(Task item): Only some lines are wanted. Transcribe, exactly, the lines below from the line with "6. Features" up to and including the line with "as a case 6".
── Provided data
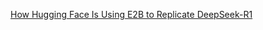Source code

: [How Hugging Face Is Using E2B to Replicate DeepSeek-R1](https://e2b.dev/blog/how-hugging-face-is-using-e2b-to-replicate-deepseek-r1)

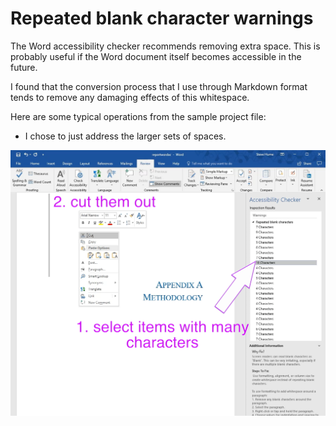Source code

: # Repeated blank character warnings

The Word accessibility checker recommends removing extra space.  This is probably useful if the Word document itself becomes accessible in the future.

I found that the conversion process that I use through Markdown format tends to remove any damaging effects of this whitespace.

Here are some typical operations from the sample project file:

- I chose to just address the larger sets of spaces. 

![remove excess blank characters](images/5-accessibilitypart3-1.png)
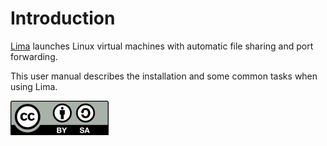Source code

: # Introduction

[Lima](https://lima-vm.io) launches Linux virtual machines with automatic file sharing and port forwarding.

This user manual describes the installation and some common tasks when using Lima.

![The Creative Commons Attribution-ShareAlike logo](images/cc-by-sa.png)

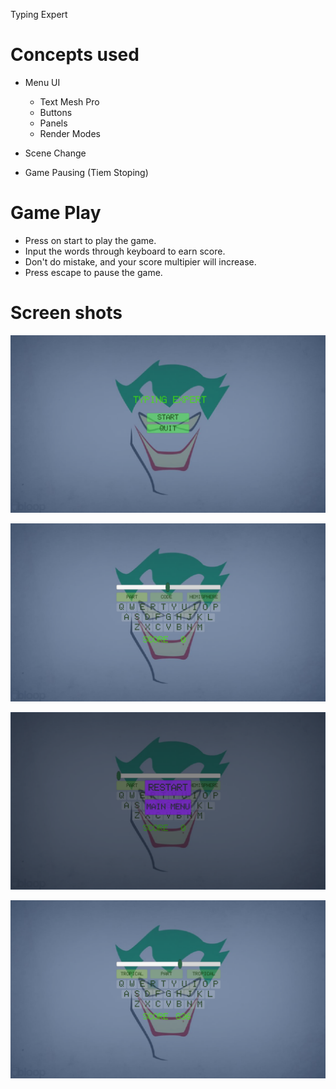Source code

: Typing Expert

# Concepts used

-   Menu UI
    - Text Mesh Pro
    - Buttons
    - Panels
    - Render Modes

- Scene Change
- Game Pausing (Tiem Stoping)


# Game Play

-   Press on start to play the game.
-   Input the words through keyboard to earn score.
-   Don't do mistake, and your score multipier will increase. 
-   Press escape to pause the game.

# Screen shots

![](https://raw.githubusercontent.com/Arose-Niazi/Typing-Expert-Unity/main/Screenshots/1.png)

![](https://raw.githubusercontent.com/Arose-Niazi/Typing-Expert-Unity/main/Screenshots/2.png)

![](https://raw.githubusercontent.com/Arose-Niazi/Typing-Expert-Unity/main/Screenshots/3.png)

![](https://raw.githubusercontent.com/Arose-Niazi/Typing-Expert-Unity/main/Screenshots/4.png)


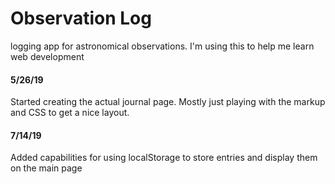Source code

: # Observation Log
logging app for astronomical observations. 
I'm using this to help me learn web development



#### 5/26/19
Started creating the actual journal page. Mostly just playing with the markup and CSS to get a nice layout.


#### 7/14/19
Added capabilities for using localStorage to store entries and display them on the main page
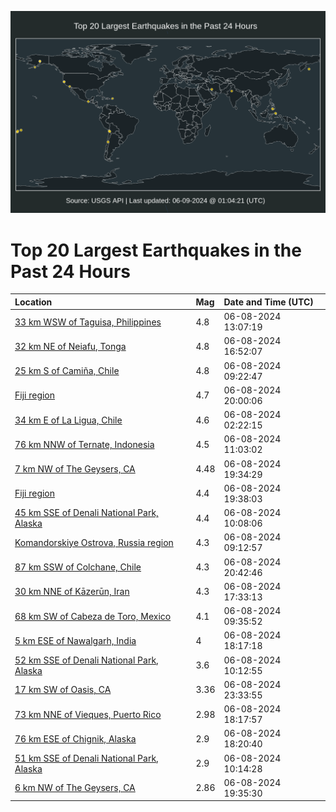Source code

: ![Map](./map.png)

# Top 20 Largest Earthquakes in the Past 24 Hours

| Location | Mag | Date and Time (UTC) |
|:---|:---|:---|
| [33 km WSW of Taguisa, Philippines](https://earthquake.usgs.gov/earthquakes/eventpage/us7000mr6i) | 4.8 | 06-08-2024 13:07:19 |
| [32 km NE of Neiafu, Tonga](https://earthquake.usgs.gov/earthquakes/eventpage/us7000mr7j) | 4.8 | 06-08-2024 16:52:07 |
| [25 km S of Camiña, Chile](https://earthquake.usgs.gov/earthquakes/eventpage/us7000mr54) | 4.8 | 06-08-2024 09:22:47 |
| [Fiji region](https://earthquake.usgs.gov/earthquakes/eventpage/us7000mr8e) | 4.7 | 06-08-2024 20:00:06 |
| [34 km E of La Ligua, Chile](https://earthquake.usgs.gov/earthquakes/eventpage/us7000mr4c) | 4.6 | 06-08-2024 02:22:15 |
| [76 km NNW of Ternate, Indonesia](https://earthquake.usgs.gov/earthquakes/eventpage/us7000mr5u) | 4.5 | 06-08-2024 11:03:02 |
| [7 km NW of The Geysers, CA](https://earthquake.usgs.gov/earthquakes/eventpage/nc75017972) | 4.48 | 06-08-2024 19:34:29 |
| [Fiji region](https://earthquake.usgs.gov/earthquakes/eventpage/us7000mr8d) | 4.4 | 06-08-2024 19:38:03 |
| [45 km SSE of Denali National Park, Alaska](https://earthquake.usgs.gov/earthquakes/eventpage/ak0247crzl8l) | 4.4 | 06-08-2024 10:08:06 |
| [Komandorskiye Ostrova, Russia region](https://earthquake.usgs.gov/earthquakes/eventpage/us7000mr56) | 4.3 | 06-08-2024 09:12:57 |
| [87 km SSW of Colchane, Chile](https://earthquake.usgs.gov/earthquakes/eventpage/us7000mr8k) | 4.3 | 06-08-2024 20:42:46 |
| [30 km NNE of Kāzerūn, Iran](https://earthquake.usgs.gov/earthquakes/eventpage/us7000mr7r) | 4.3 | 06-08-2024 17:33:13 |
| [68 km SW of Cabeza de Toro, Mexico](https://earthquake.usgs.gov/earthquakes/eventpage/us7000mr57) | 4.1 | 06-08-2024 09:35:52 |
| [5 km ESE of Nawalgarh, India](https://earthquake.usgs.gov/earthquakes/eventpage/us7000mr80) | 4 | 06-08-2024 18:17:18 |
| [52 km SSE of Denali National Park, Alaska](https://earthquake.usgs.gov/earthquakes/eventpage/ak0247cs0jz4) | 3.6 | 06-08-2024 10:12:55 |
| [17 km SW of Oasis, CA](https://earthquake.usgs.gov/earthquakes/eventpage/ci40617679) | 3.36 | 06-08-2024 23:33:55 |
| [73 km NNE of Vieques, Puerto Rico](https://earthquake.usgs.gov/earthquakes/eventpage/pr71451808) | 2.98 | 06-08-2024 18:17:57 |
| [76 km ESE of Chignik, Alaska](https://earthquake.usgs.gov/earthquakes/eventpage/ak0247cwtpd4) | 2.9 | 06-08-2024 18:20:40 |
| [51 km SSE of Denali National Park, Alaska](https://earthquake.usgs.gov/earthquakes/eventpage/ak0247cs0x61) | 2.9 | 06-08-2024 10:14:28 |
| [6 km NW of The Geysers, CA](https://earthquake.usgs.gov/earthquakes/eventpage/nc75017947) | 2.86 | 06-08-2024 19:35:30 |
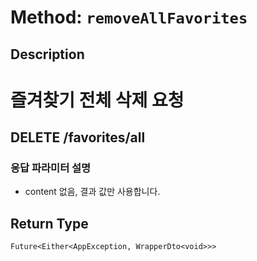 # Method: `removeAllFavorites`

## Description

# 즐겨찾기 전체 삭제 요청

 ## DELETE /favorites/all

 ### 응답 파라미터 설명

 - content 없음, 결과 값만 사용합니다.

## Return Type
`Future<Either<AppException, WrapperDto<void>>>`


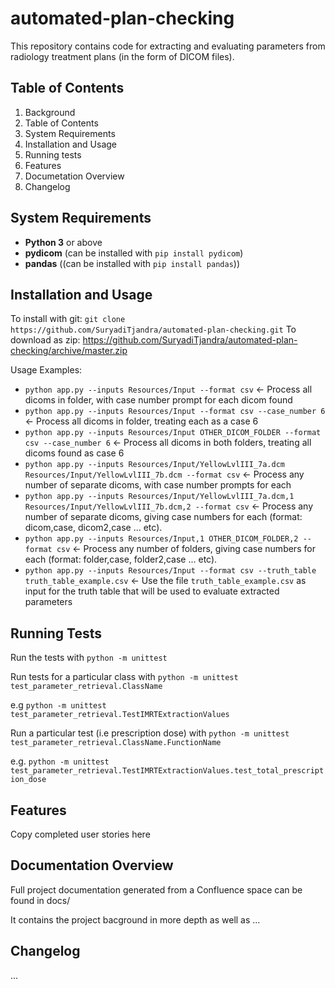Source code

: # automated-plan-checking

This repository contains code for extracting and evaluating parameters from radiology treatment plans (in the form of DICOM files).

## Table of Contents

1. Background
2. Table of Contents
3. System Requirements
4. Installation and Usage
5. Running tests
6. Features
7. Documetation Overview
8. Changelog

## System Requirements

- **Python 3** or above
- **pydicom** (can be installed with `pip install pydicom`)
- **pandas** ((can be installed with `pip install pandas`))

## Installation and Usage

To install with git: `git clone https://github.com/SuryadiTjandra/automated-plan-checking.git`
To download as zip: <https://github.com/SuryadiTjandra/automated-plan-checking/archive/master.zip>

Usage Examples:

- `python app.py --inputs Resources/Input --format csv` <- Process all dicoms in folder, with case number prompt for each dicom found
- `python app.py --inputs Resources/Input --format csv --case_number 6` <- Process all dicoms in folder, treating each as a case 6
- `python app.py --inputs Resources/Input OTHER_DICOM_FOLDER --format csv --case_number 6` <- Process all dicoms in both folders, treating all dicoms found as case 6
- `python app.py --inputs Resources/Input/YellowLvlIII_7a.dcm Resources/Input/YellowLvlIII_7b.dcm --format csv` <- Process any number of separate dicoms, with case number prompts for each
- `python app.py --inputs Resources/Input/YellowLvlIII_7a.dcm,1 Resources/Input/YellowLvlIII_7b.dcm,2 --format csv` <- Process any number of separate dicoms, giving case numbers for each (format: dicom,case, dicom2,case ... etc).
- `python app.py --inputs Resources/Input,1 OTHER_DICOM_FOLDER,2 --format csv` <- Process any number of folders, giving case numbers for each (format: folder,case, folder2,case ... etc).
- `python app.py --inputs Resources/Input --format csv --truth_table truth_table_example.csv` <- Use the file ``truth_table_example.csv`` as input for the truth table that will be used to evaluate extracted parameters

## Running Tests

Run the tests with `python -m unittest`

Run tests for a particular class with `python -m unittest test_parameter_retrieval.ClassName`

e.g `python -m unittest test_parameter_retrieval.TestIMRTExtractionValues`

Run a particular test (i.e prescription dose) with `python -m unittest test_parameter_retrieval.ClassName.FunctionName`

e.g. `python -m unittest test_parameter_retrieval.TestIMRTExtractionValues.test_total_prescription_dose`

## Features

Copy completed user stories here

## Documentation Overview

Full project documentation generated from a Confluence space can be found in docs/

It contains the project bacground in more depth as well as ...

## Changelog

...
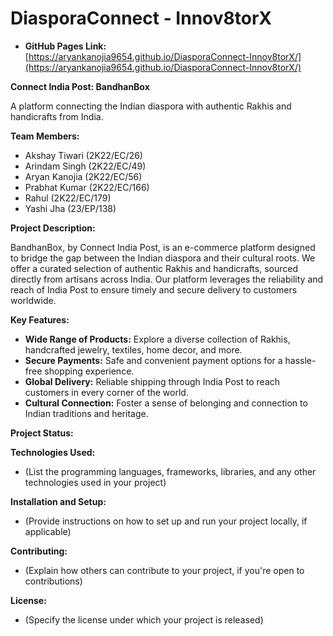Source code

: # DiasporaConnect - Innov8torX

* **GitHub Pages Link:** [https://aryankanojia9654.github.io/DiasporaConnect-Innov8torX/](https://aryankanojia9654.github.io/DiasporaConnect-Innov8torX/)


**Connect India Post: BandhanBox** 

A platform connecting the Indian diaspora with authentic Rakhis and handicrafts from India.

**Team Members:**

* Akshay Tiwari (2K22/EC/26)
* Arindam Singh (2K22/EC/49)
* Aryan Kanojia (2K22/EC/56)
* Prabhat Kumar (2K22/EC/166)
* Rahul (2K22/EC/179)
* Yashi Jha (23/EP/138)

**Project Description:**

BandhanBox, by Connect India Post, is an e-commerce platform designed to bridge the gap between the Indian diaspora and their cultural roots. We offer a curated selection of authentic Rakhis and handicrafts, sourced directly from artisans across India. Our platform leverages the reliability and reach of India Post to ensure timely and secure delivery to customers worldwide. 

**Key Features:**

* **Wide Range of Products:** Explore a diverse collection of Rakhis, handcrafted jewelry, textiles, home decor, and more.
* **Secure Payments:**  Safe and convenient payment options for a hassle-free shopping experience.
* **Global Delivery:**  Reliable shipping through India Post to reach customers in every corner of the world.
* **Cultural Connection:**  Foster a sense of belonging and connection to Indian traditions and heritage.

**Project Status:**


**Technologies Used:**

* (List the programming languages, frameworks, libraries, and any other technologies used in your project) 

**Installation and Setup:**

* (Provide instructions on how to set up and run your project locally, if applicable) 

**Contributing:**

* (Explain how others can contribute to your project, if you're open to contributions)

**License:**

* (Specify the license under which your project is released)
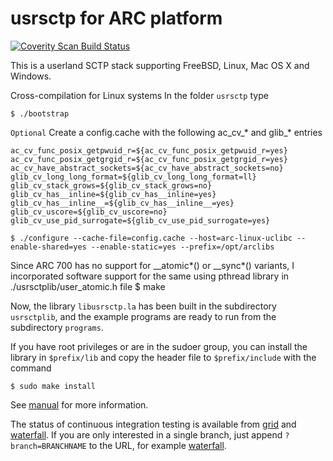 # usrsctp for ARC platform
[![Coverity Scan Build Status](https://scan.coverity.com/projects/13430/badge.svg)](https://scan.coverity.com/projects/usrsctp)

This is a userland SCTP stack supporting FreeBSD, Linux, Mac OS X and Windows.


Cross-compilation for Linux systems
In the folder `usrsctp` type

    $ ./bootstrap
    
``Optional``
Create a config.cache with the following ac_cv_* and glib_* entries

    ac_cv_func_posix_getpwuid_r=${ac_cv_func_posix_getpwuid_r=yes}
    ac_cv_func_posix_getgrgid_r=${ac_cv_func_posix_getgrgid_r=yes}
    ac_cv_have_abstract_sockets=${ac_cv_have_abstract_sockets=no}
    glib_cv_long_long_format=${glib_cv_long_long_format=ll}
    glib_cv_stack_grows=${glib_cv_stack_grows=no}
    glib_cv_has__inline=${glib_cv_has__inline=yes}
    glib_cv_has__inline__=${glib_cv_has__inline__=yes}
    glib_cv_uscore=${glib_cv_uscore=no}
    glib_cv_use_pid_surrogate=${glib_cv_use_pid_surrogate=yes}
    
    $ ./configure --cache-file=config.cache --host=arc-linux-uclibc --enable-shared=yes --enable-static=yes --prefix=/opt/arclibs
 Since ARC 700 has no support for __atomic*() or __sync*() variants, I incorporated software support for the same using pthread library  in ./usrsctplib/user_atomic.h file
    $ make

Now, the library `libusrsctp.la` has been built in the subdirectory `usrsctplib`, and the example programs are ready to run from the subdirectory `programs`.

If you have root privileges or are in the sudoer group, you can install the library in `$prefix/lib` and copy the header file to `$prefix/include` with the command

    $ sudo make install


See [manual](Manual.md) for more information.

The status of continuous integration testing is available from [grid](http://212.201.121.110:18010/grid) and [waterfall](http://212.201.121.110:18010/waterfall).
If you are only interested in a single branch, just append `?branch=BRANCHNAME` to the URL, for example [waterfall](http://212.201.121.110:18010/waterfall?branch=master).
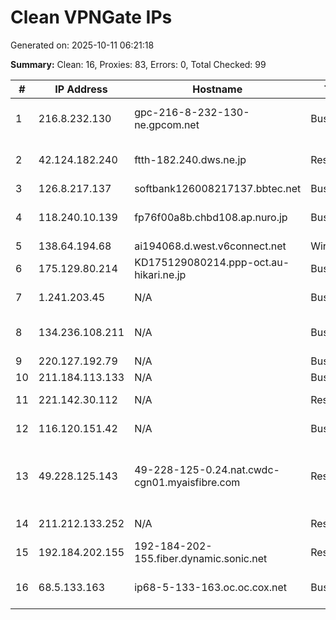 # Clean VPNGate IPs
Generated on: 2025-10-11 06:21:18

**Summary:** Clean: 16, Proxies: 83, Errors: 0, Total Checked: 99

| # | IP Address | Hostname | Type | Country | Provider |
|---|------------|----------|------|---------|----------|
| 1 | 216.8.232.130 | gpc-216-8-232-130-ne.gpcom.net | Business | US | Great Plains Communications LLC |
| 2 | 42.124.182.240 | ftth-182.240.dws.ne.jp | Residential | JP | TOKAI Communications Corporation |
| 3 | 126.8.217.137 | softbank126008217137.bbtec.net | Business | JP | SoftBank Corp. |
| 4 | 118.240.10.139 | fp76f00a8b.chbd108.ap.nuro.jp | Business | JP | Sony Network Communications Inc. |
| 5 | 138.64.194.68 | ai194068.d.west.v6connect.net | Wireless | JP | Asahi Net |
| 6 | 175.129.80.214 | KD175129080214.ppp-oct.au-hikari.ne.jp | Business | JP | KDDI CORPORATION |
| 7 | 1.241.203.45 | N/A | Business | KR | SK Broadband Co Ltd |
| 8 | 134.236.108.211 | N/A | Business | TH | CAT Telecom Public Company Limited |
| 9 | 220.127.192.79 | N/A | Business | KR | Korea Telecom |
| 10 | 211.184.113.133 | N/A | Business | KR | Korea Telecom |
| 11 | 221.142.30.112 | N/A | Residential | KR | SK Broadband Co Ltd |
| 12 | 116.120.151.42 | N/A | Business | KR | SK Broadband Co Ltd |
| 13 | 49.228.125.143 | 49-228-125-0.24.nat.cwdc-cgn01.myaisfibre.com | Residential | TH | ADVANCED WIRELESS NETWORK COMPANY LIMITED |
| 14 | 211.212.133.252 | N/A | Residential | KR | SK Broadband Co Ltd |
| 15 | 192.184.202.155 | 192-184-202-155.fiber.dynamic.sonic.net | Residential | US | Sonic Telecom LLC |
| 16 | 68.5.133.163 | ip68-5-133-163.oc.oc.cox.net | Business | US | Cox Communications Inc. |
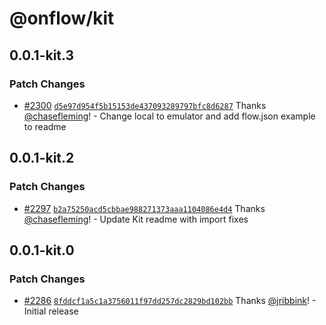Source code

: # @onflow/kit

## 0.0.1-kit.3

### Patch Changes

- [#2300](https://github.com/onflow/fcl-js/pull/2300) [`d5e97d954f5b15153de437093289797bfc8d6287`](https://github.com/onflow/fcl-js/commit/d5e97d954f5b15153de437093289797bfc8d6287) Thanks [@chasefleming](https://github.com/chasefleming)! - Change local to emulator and add flow.json example to readme

## 0.0.1-kit.2

### Patch Changes

- [#2297](https://github.com/onflow/fcl-js/pull/2297) [`b2a75250acd5cbbae988271373aaa1104086e4d4`](https://github.com/onflow/fcl-js/commit/b2a75250acd5cbbae988271373aaa1104086e4d4) Thanks [@chasefleming](https://github.com/chasefleming)! - Update Kit readme with import fixes

## 0.0.1-kit.0

### Patch Changes

- [#2286](https://github.com/onflow/fcl-js/pull/2286) [`8fddcf1a5c1a3756011f97dd257dc2829bd102bb`](https://github.com/onflow/fcl-js/commit/8fddcf1a5c1a3756011f97dd257dc2829bd102bb) Thanks [@jribbink](https://github.com/jribbink)! - Initial release
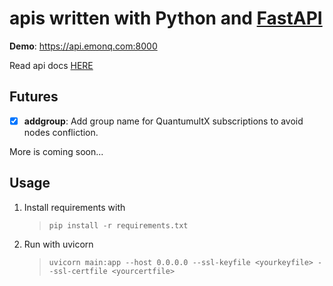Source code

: # apis written with Python and [FastAPI](https://github.com/tiangolo/fastapi)
**Demo**: https://api.emonq.com:8000

Read api docs [HERE](https://api.emonq.com:8000/docs)

## Futures
   - [x] **addgroup**: Add group name for QuantumultX subscriptions to avoid nodes confliction.

   More is coming soon...
## Usage
   1. Install requirements with 
      > `pip install -r requirements.txt`
   2. Run with uvicorn
       > `uvicorn main:app --host 0.0.0.0 --ssl-keyfile <yourkeyfile> --ssl-certfile <yourcertfile>`
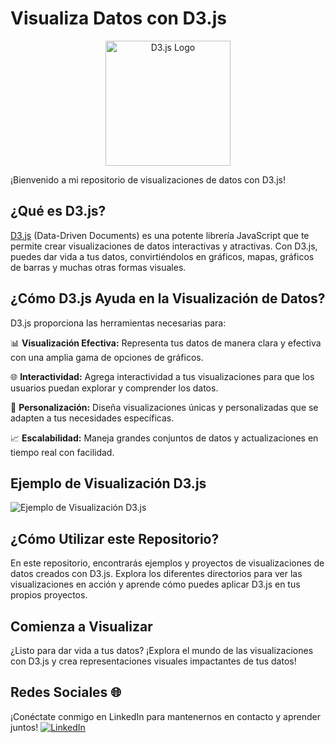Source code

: # Visualiza Datos con D3.js

<p align="center">
  <img src="https://cdn.icon-icons.com/icons2/2415/PNG/512/djs_plain_logo_icon_146568.png" alt="D3.js Logo" width="200">
</p>

¡Bienvenido a mi repositorio de visualizaciones de datos con D3.js!

## ¿Qué es D3.js?

[D3.js](https://d3js.org/) (Data-Driven Documents) es una potente librería JavaScript que te permite crear visualizaciones de datos interactivas y atractivas. Con D3.js, puedes dar vida a tus datos, convirtiéndolos en gráficos, mapas, gráficos de barras y muchas otras formas visuales.

## ¿Cómo D3.js Ayuda en la Visualización de Datos?

D3.js proporciona las herramientas necesarias para:

📊 **Visualización Efectiva:** Representa tus datos de manera clara y efectiva con una amplia gama de opciones de gráficos.

🌐 **Interactividad:** Agrega interactividad a tus visualizaciones para que los usuarios puedan explorar y comprender los datos.

🎨 **Personalización:** Diseña visualizaciones únicas y personalizadas que se adapten a tus necesidades específicas.

📈 **Escalabilidad:** Maneja grandes conjuntos de datos y actualizaciones en tiempo real con facilidad.

## Ejemplo de Visualización D3.js

![Ejemplo de Visualización D3.js](https://pymstatic.com/9270/conversions/tipos-de-graficas-wide_webp.webp)

## ¿Cómo Utilizar este Repositorio?

En este repositorio, encontrarás ejemplos y proyectos de visualizaciones de datos creados con D3.js. Explora los diferentes directorios para ver las visualizaciones en acción y aprende cómo puedes aplicar D3.js en tus propios proyectos.

## Comienza a Visualizar

¿Listo para dar vida a tus datos? ¡Explora el mundo de las visualizaciones con D3.js y crea representaciones visuales impactantes de tus datos!

## Redes Sociales 🌐
¡Conéctate conmigo en LinkedIn para mantenernos en contacto y aprender juntos!
[![LinkedIn](https://img.shields.io/badge/LinkedIn-Juan%20Roberto%20Garc%C3%ADa%20G%C3%B3mez-blue)](https://www.linkedin.com/in/juan-roberto-garc%C3%ADa-g%C3%B3mez-41880b200/)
────
(Your solution):
6. Features
7. Documetation Overview
8. Changelog

## System Requirements

- **Python 3** or above
- **pydicom** (can be installed with `pip install pydicom`)
- **pandas** ((can be installed with `pip install pandas`))

## Installation and Usage

To install with git: `git clone https://github.com/SuryadiTjandra/automated-plan-checking.git`
To download as zip: <https://github.com/SuryadiTjandra/automated-plan-checking/archive/master.zip>

Usage Examples:

- `python app.py --inputs Resources/Input --format csv` <- Process all dicoms in folder, with case number prompt for each dicom found
- `python app.py --inputs Resources/Input --format csv --case_number 6` <- Process all dicoms in folder, treating each as a case 6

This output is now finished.